Wine Spectator
- Editor and publisher: Marvin R. Shanken
- Categories: Wine magazine
- First issue: April 1, 1976
- Company: M. Shanken Communications
- Country: United States
- Based in: New York City
- Language: English
- Website: www.winespectator.com
- ISSN: 0193-497X

= Wine Spectator =

American wine magazine

Wine Spectator is an American lifestyle magazine that focuses on wine, wine culture and wine ratings. It is the flagship publication of M. Shanken Communications, which also publishes Cigar Aficionado, Whisky Advocate, Market Watch, Shanken News Daily and Shanken’s Impact Newsletter.

Wine Spectator editors review more than 15,000 wines each year in blind tastings. Wines are reviewed on a 100-point scale. Every issue contains 400 to 1,000 wine reviews with detailed tasting notes and drink recommendations

Each year since 1988, the publication has released its Top 100 list, where editors select the most exciting wines from the thousands reviewed during the course of the year. The Top 100 includes the coveted Wine of the Year honor.

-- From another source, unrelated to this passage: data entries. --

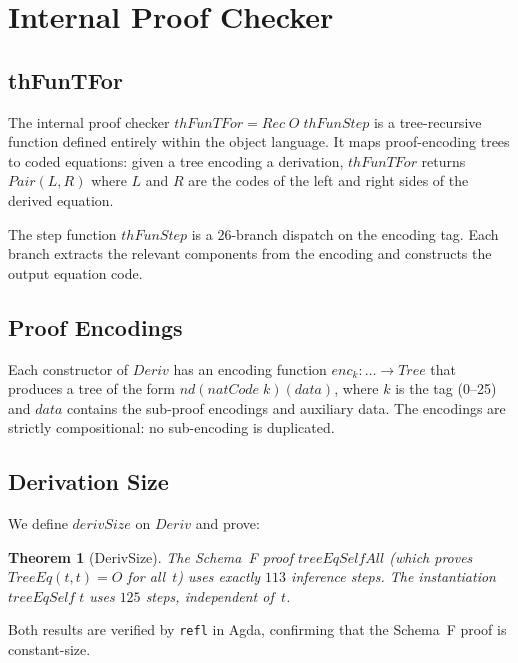 \documentclass[11pt]{article}
\newtheorem{theorem}{Theorem}
\begin{document}
\section{Internal Proof Checker}

\subsection{thFunTFor}

The internal proof checker $\mathit{thFunTFor} = \mathit{Rec}\;O\;\mathit{thFunStep}$
is a tree-recursive function defined entirely within the object language.
It maps proof-encoding trees to coded equations: given a tree encoding a
derivation, $\mathit{thFunTFor}$ returns $\mathit{Pair}(L, R)$ where
$L$ and $R$ are the codes of the left and right sides of the derived equation.

The step function $\mathit{thFunStep}$ is a 26-branch dispatch on the
encoding tag. Each branch extracts the relevant components from the
encoding and constructs the output equation code.

\subsection{Proof Encodings}

Each constructor of $\mathit{Deriv}$ has an encoding function
$\mathit{enc}_k : \ldots \to \mathit{Tree}$ that produces a tree of the
form $\mathit{nd}(\mathit{natCode}\;k)(\mathit{data})$, where $k$ is
the tag (0--25) and $\mathit{data}$ contains the sub-proof encodings
and auxiliary data. The encodings are strictly compositional: no
sub-encoding is duplicated.

\subsection{Derivation Size}

We define $\mathit{derivSize}$ on $\mathit{Deriv}$ and prove:

\begin{theorem}[DerivSize]
The Schema~F proof $\mathit{treeEqSelfAll}$ (which proves
$\mathit{TreeEq}(t,t) = O$ for all~$t$) uses exactly $113$ inference
steps. The instantiation $\mathit{treeEqSelf}\;t$ uses $125$ steps,
independent of~$t$.
\end{theorem}

Both results are verified by \texttt{refl} in Agda, confirming that the
Schema~F proof is constant-size.
\end{document}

Jeffery Lindenmuth is executive editor. As of 2023, senior editors include Bruce Sanderson, James Molesworth, Alison Napjus, MaryAnn Worobiec, Tim Fish, Kristen Bieler and Aaron Romano.

Past wine tasters include former managing editor Jim Gordon, Per-Henrik Mansson, former senior editor and European bureau chief James Suckling, who served at the magazine from 1981 to 2010, and former senior editor Nathan Wesley, who worked in the magazine's tasting department from 2005 to 2013.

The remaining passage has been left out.